Il percorso per chiarire questi dubbi inizia spesso con l’osservazione delle proprie esperienze e schemi comportamentali. Per esempio, ci si può render conto di aver sempre avuto bisogno di liste e routine per gestire la vita quotidiana, di sentirsi sopraffatti da rumori o luci intense, di avere una importante selettività alimentare, difficoltà relazionali o di avere interessi molto focalizzati e specifici, a volte percepiti come “ossessivi” dagli altri. Allo stesso modo, l’aver sempre avuto difficoltà nell’attenzione, impulsività o disorganizzazione cronica può far sorgere il sospetto di essere in presenza di un quadro di ADHD.

Pensate al cervello come ad un’orchestra: la maggior parte dei musicisti segue lo spartito in modo prevedibile, mentre alcuni strumenti suonano con ritmi o tonalità diverse. Non è sbagliato, semplicemente il ritmo è diverso. Questi “ritmi alternativi” possono essere fonte di creatività straordinaria, intuizioni profonde, ma anche di frustrazione quando l’ambiente non è allineato con le proprie modalità di funzionamento.

La diagnosi e il supporto da parte di un terapeuta sono fondamentali in questo percorso: uno psicologo esperto può – attraverso il colloquio clinico, test psicometrici validati e osservazioni comportamentali – chiarire dubbi, porre una diagnosi e orientare verso una comprensione accurata di sé. Questo processo non serve solo a ottenere un’etichetta diagnostica, ma a comprendere meglio il proprio funzionamento per costruire strumenti concreti per vivere meglio, gestire le sfide quotidiane e valorizzare punti di forza spesso trascurati.

Ma perché ricevere una diagnosi è un atto potente? 

Ad esempio, una persona che scopre di rientrare nello spettro dell’autismo può in questo modo arrivare alla comprensione che le sue difficoltà relazionali derivano non da un personale “difetto”, ma da un modo di vivere le relazioni con gli altri diverso.

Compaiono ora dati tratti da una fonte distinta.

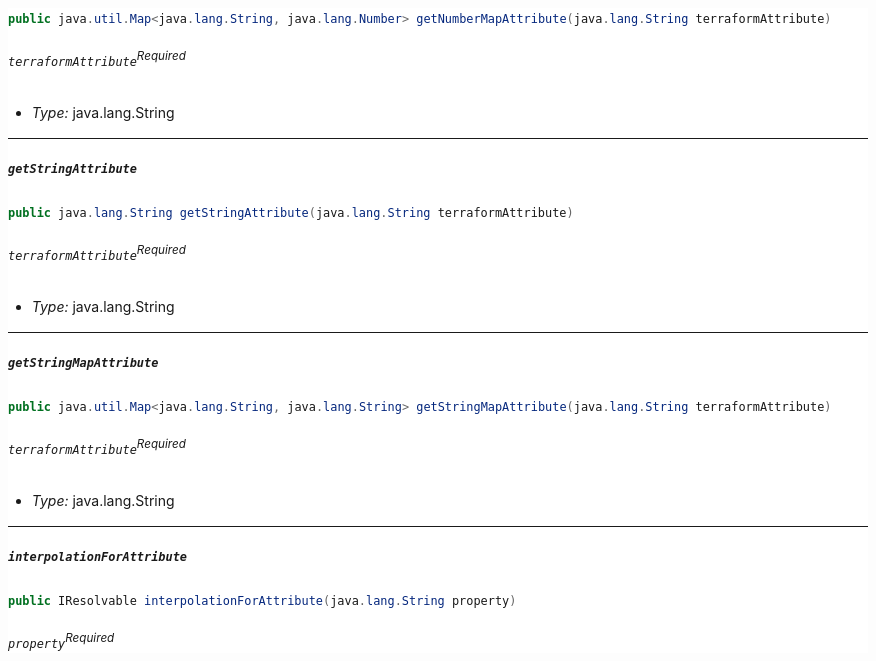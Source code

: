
 ```java
public java.util.Map<java.lang.String, java.lang.Number> getNumberMapAttribute(java.lang.String terraformAttribute)
```

###### `terraformAttribute`<sup>Required</sup> <a name="terraformAttribute" id="@cdktf/provider-snowflake.networkRule.NetworkRuleTimeoutsOutputReference.getNumberMapAttribute.parameter.terraformAttribute"></a>

- *Type:* java.lang.String

---

##### `getStringAttribute` <a name="getStringAttribute" id="@cdktf/provider-snowflake.networkRule.NetworkRuleTimeoutsOutputReference.getStringAttribute"></a>

```java
public java.lang.String getStringAttribute(java.lang.String terraformAttribute)
```

###### `terraformAttribute`<sup>Required</sup> <a name="terraformAttribute" id="@cdktf/provider-snowflake.networkRule.NetworkRuleTimeoutsOutputReference.getStringAttribute.parameter.terraformAttribute"></a>

- *Type:* java.lang.String

---

##### `getStringMapAttribute` <a name="getStringMapAttribute" id="@cdktf/provider-snowflake.networkRule.NetworkRuleTimeoutsOutputReference.getStringMapAttribute"></a>

```java
public java.util.Map<java.lang.String, java.lang.String> getStringMapAttribute(java.lang.String terraformAttribute)
```

###### `terraformAttribute`<sup>Required</sup> <a name="terraformAttribute" id="@cdktf/provider-snowflake.networkRule.NetworkRuleTimeoutsOutputReference.getStringMapAttribute.parameter.terraformAttribute"></a>

- *Type:* java.lang.String

---

##### `interpolationForAttribute` <a name="interpolationForAttribute" id="@cdktf/provider-snowflake.networkRule.NetworkRuleTimeoutsOutputReference.interpolationForAttribute"></a>

```java
public IResolvable interpolationForAttribute(java.lang.String property)
```

###### `property`<sup>Required</sup> <a name="property" id="@cdktf/provider-snowflake.networkRule.NetworkRuleTimeoutsOutputReference.interpolationForAttribute.parameter.property"></a>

A partire da questa consapevolezza, può creare strategie per gestire meglio le interazioni, comunicare bisogni in modo chiaro e costruire relazioni più soddisfacenti. Chi scopre di avere l’ADHD, invece, può apprendere tecniche per organizzare tempo e priorità, gestire l’impulsività e ridurre l ’ansia, trovando un equilibrio tra il proprio funzionamento e, ad esempio, le richieste sul lavoro.

Spesso ricevere una diagnosi porta con sé un senso di sollievo: ciò che prima sembrava “sbagliato” o “incompreso dal resto del mondo” diventa chiaro; può emergere, però, anche una certa quota di ansia data dallo stigma sociale o un senso di rifiuto rispetto al proprio funzionamento: in questo caso, la terapia fornisce uno spazio sicuro per affrontare queste paure, imparare come aprirsi al mondo in modo sicuro e lavorare sull’accettazione di sé. 

L’obiettivo del percorso, perciò, non si riduce a “dare un nome” a certe difficoltà, ma si amplia all’aumentare la consapevolezza di sé e, con la costruzione dei giusti strumenti, alla possibilità di vivere una vita più coerente con i propri ritmi, valori e obiettivi.

La diagnosi, infatti, diventa uno strumento per comprendere meglio se stessi, ridurre la sofferenza derivante da interpretazioni distorte (“Sono pigro” – “Sono sbagliato”) e sviluppare strategie pratiche di gestione quotidiana.